Tempted to sneak back and watch poor Robert hauling up his breeches, I knew that Mother would not approve and instead walked into what we fondly called the Great Hall, from where a jubilant noise was emanating.
In case you have never been in the great hall of a border tower, pray allow me to describe it for you. As I have already explained, Cardrona Tower was no larger than many others in the Borders, a solid, four storey, whinstone built lump of masonry that would withstand the wind and weather for many centuries unless the English or some reiving band took crowbars or cannon to it. With walls some five feet thick, the interior was necessarily cramped, making the great hall a little less than great although it did extend the full width and length of the building.
With a vaulted ceiling above and straw covering the slabbed floor below, logs crackling in the fireplace and tapestries on the walls, the room was packed with men and women, children and dogs, all laughing at their victory over the raiders and lauding their own parts in the proceedings. A piper enlivened the proceedings with his Border pipes until Mother sent him on his way with a cuff to the back of his head.
'It is surprising that with all that gallantry,' Mother said caustically, 'nobody got hurt. You did not kill a single one of the attackers and only one of us was in any way injured.'
'Who was hurt?' Father sounded strangely surprised. Did he think that such a victory could be obtained without blood being spilled? I thought he knew better than that.
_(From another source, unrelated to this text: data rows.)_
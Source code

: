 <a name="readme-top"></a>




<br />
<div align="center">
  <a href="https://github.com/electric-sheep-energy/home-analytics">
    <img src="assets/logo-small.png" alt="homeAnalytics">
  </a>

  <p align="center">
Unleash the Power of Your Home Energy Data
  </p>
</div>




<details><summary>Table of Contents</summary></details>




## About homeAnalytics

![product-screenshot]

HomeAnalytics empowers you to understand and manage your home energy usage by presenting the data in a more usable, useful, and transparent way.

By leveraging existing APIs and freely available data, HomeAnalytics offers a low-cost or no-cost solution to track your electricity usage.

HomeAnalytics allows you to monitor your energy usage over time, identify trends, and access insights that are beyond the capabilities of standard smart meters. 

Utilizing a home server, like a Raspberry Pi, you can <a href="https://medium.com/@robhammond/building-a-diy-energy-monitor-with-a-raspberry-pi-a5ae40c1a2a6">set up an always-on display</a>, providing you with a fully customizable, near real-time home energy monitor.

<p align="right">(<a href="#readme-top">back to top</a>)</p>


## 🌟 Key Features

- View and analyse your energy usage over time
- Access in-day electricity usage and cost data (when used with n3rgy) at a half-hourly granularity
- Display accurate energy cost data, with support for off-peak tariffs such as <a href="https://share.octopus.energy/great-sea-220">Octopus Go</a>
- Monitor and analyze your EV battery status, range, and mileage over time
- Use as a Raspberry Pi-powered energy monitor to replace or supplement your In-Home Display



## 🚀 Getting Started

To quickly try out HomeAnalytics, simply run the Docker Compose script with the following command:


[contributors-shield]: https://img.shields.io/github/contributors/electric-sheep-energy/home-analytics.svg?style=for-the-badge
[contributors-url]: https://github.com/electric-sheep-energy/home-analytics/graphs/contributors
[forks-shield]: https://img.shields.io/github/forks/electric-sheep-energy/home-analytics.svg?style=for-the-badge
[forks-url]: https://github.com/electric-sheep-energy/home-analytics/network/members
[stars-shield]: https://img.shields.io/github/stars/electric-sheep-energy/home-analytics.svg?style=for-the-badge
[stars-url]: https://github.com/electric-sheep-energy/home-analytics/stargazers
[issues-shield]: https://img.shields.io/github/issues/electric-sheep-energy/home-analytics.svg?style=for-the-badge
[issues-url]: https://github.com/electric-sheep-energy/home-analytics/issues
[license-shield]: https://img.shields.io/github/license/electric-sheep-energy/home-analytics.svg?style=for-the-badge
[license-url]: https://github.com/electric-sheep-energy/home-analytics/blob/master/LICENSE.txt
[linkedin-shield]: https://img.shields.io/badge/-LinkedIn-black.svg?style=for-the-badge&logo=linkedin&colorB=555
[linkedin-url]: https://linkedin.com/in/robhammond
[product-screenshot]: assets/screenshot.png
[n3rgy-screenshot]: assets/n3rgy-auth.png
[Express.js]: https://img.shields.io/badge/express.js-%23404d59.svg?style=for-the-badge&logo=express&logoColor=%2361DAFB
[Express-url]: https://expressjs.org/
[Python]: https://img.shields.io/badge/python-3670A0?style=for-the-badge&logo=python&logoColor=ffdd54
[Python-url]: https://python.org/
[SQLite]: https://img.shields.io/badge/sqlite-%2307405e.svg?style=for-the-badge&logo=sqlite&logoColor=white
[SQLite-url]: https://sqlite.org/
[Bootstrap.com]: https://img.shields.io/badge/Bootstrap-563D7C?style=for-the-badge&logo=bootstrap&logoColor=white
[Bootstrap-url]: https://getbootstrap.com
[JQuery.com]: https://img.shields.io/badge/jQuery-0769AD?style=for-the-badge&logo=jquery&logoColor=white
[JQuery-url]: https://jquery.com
'Young Robert of Whitecleuch,' Mother explained his extensive injuries to the now hushed room, leaving them laughing hard. When Robert walked in the merriment increased, with the children demanding to see his battle wounds and Archie Ferguson scowling in embarrassment for his son. I sat in a corner, red faced, wishing that anything had happened except what had actually occurred. I hardly heard Archie's near-casual statement: 'we captured one of them.'
'You captured one? I did not know that.' Again my father sounded surprised. 'Where is he now?'
'In the black hole of your keep,' Archie said.
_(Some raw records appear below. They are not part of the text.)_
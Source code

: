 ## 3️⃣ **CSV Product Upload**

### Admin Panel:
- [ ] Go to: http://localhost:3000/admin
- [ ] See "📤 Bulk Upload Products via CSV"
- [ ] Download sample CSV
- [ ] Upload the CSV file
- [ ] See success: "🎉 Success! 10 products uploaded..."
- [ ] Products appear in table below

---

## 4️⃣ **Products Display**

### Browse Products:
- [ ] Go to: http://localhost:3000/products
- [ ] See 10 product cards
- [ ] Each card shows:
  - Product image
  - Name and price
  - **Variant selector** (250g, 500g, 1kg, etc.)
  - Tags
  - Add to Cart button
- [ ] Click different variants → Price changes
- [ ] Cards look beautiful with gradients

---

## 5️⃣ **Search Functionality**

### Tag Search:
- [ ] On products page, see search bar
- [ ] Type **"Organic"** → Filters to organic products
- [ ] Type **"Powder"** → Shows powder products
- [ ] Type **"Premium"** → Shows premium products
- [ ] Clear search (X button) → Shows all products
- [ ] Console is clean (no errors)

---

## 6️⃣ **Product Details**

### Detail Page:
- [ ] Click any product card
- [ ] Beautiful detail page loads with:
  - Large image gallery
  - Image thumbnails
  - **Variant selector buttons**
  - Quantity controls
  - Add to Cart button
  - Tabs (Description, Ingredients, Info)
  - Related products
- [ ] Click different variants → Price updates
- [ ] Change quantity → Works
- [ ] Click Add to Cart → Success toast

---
'Bring him here,' Father ordered. 'I want to see him.'
The prisoner was little more than a boy. He was about sixteen, straight- backed with a shock of fair hair and an expression of utter disdain as a brace of servants dragged him into the centre of the floor. We watched him with a mixture of amusement and trepidation. Was this an example of the reivers that scared us so much?
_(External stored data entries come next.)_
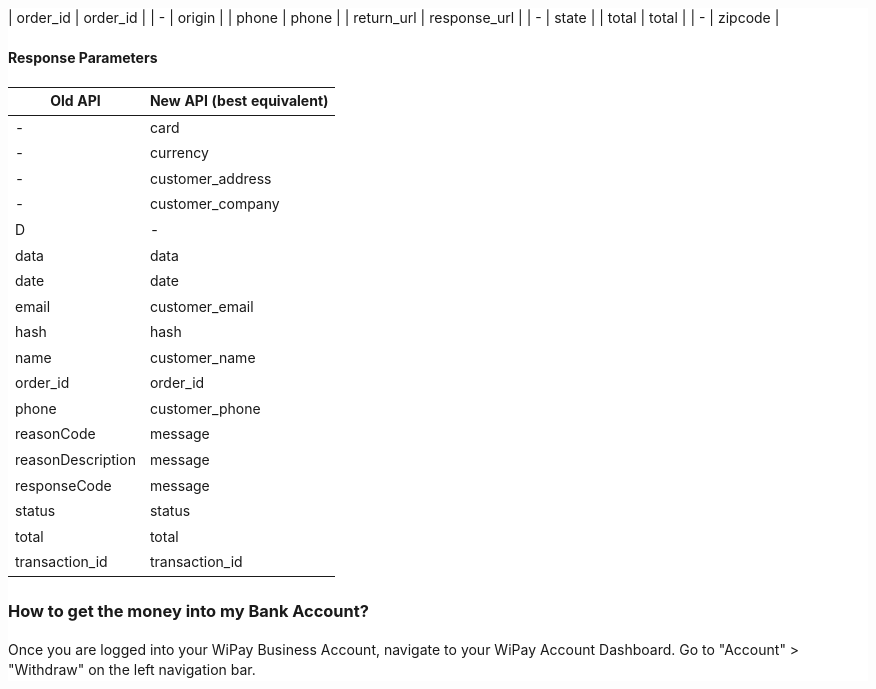 | order_id | order_id |
| - | origin |
| phone | phone |
| return_url | response_url |
| - | state |
| total | total |
| - | zipcode |

#### Response Parameters

| Old API | New API (best equivalent) |
|---------|---------------------------|
| - | card |
| - | currency |
| - | customer_address |
| - | customer_company |
| D | - |
| data | data |
| date | date |
| email | customer_email |
| hash | hash |
| name | customer_name |
| order_id | order_id |
| phone | customer_phone |
| reasonCode | message |
| reasonDescription | message |
| responseCode | message |
| status | status |
| total | total |
| transaction_id | transaction_id |

### How to get the money into my Bank Account?

Once you are logged into your WiPay Business Account, navigate to your WiPay Account Dashboard. Go to "Account" > "Withdraw" on the left navigation bar.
'He doesn't look much does he?' Old Martin said. 'A callant at most. What's your name, boy?'
'That's my business,' the boy said boldly.
'That is a brave answer when you are surrounded by men you were so recently inclined to rob,' Old Martin told him and repeated. 'What's your name, boy?'
The boy pressed his lips together and said nothing.
'He's harmless,' Father said. When he pointed, firelight caught the heavy ring he wore on his pinkie-finger. 'Put him back in the black hole, or kick him out into the night and let him find his own way back.'
'Hand me that poker,' Old Martin said. He pressed it deep into the fire. 'When it is hot enough, we will ask you again and this time you will tell us.'
I had known Old Martin all my life. I knew he had ridden with my father when they were younger; much younger, and I had never seen him cruel before. I stepped forward.
'No!' I said. 'You can't torture him. He is little more than a child!' I felt the boy's gaze on me as I tried to defend him.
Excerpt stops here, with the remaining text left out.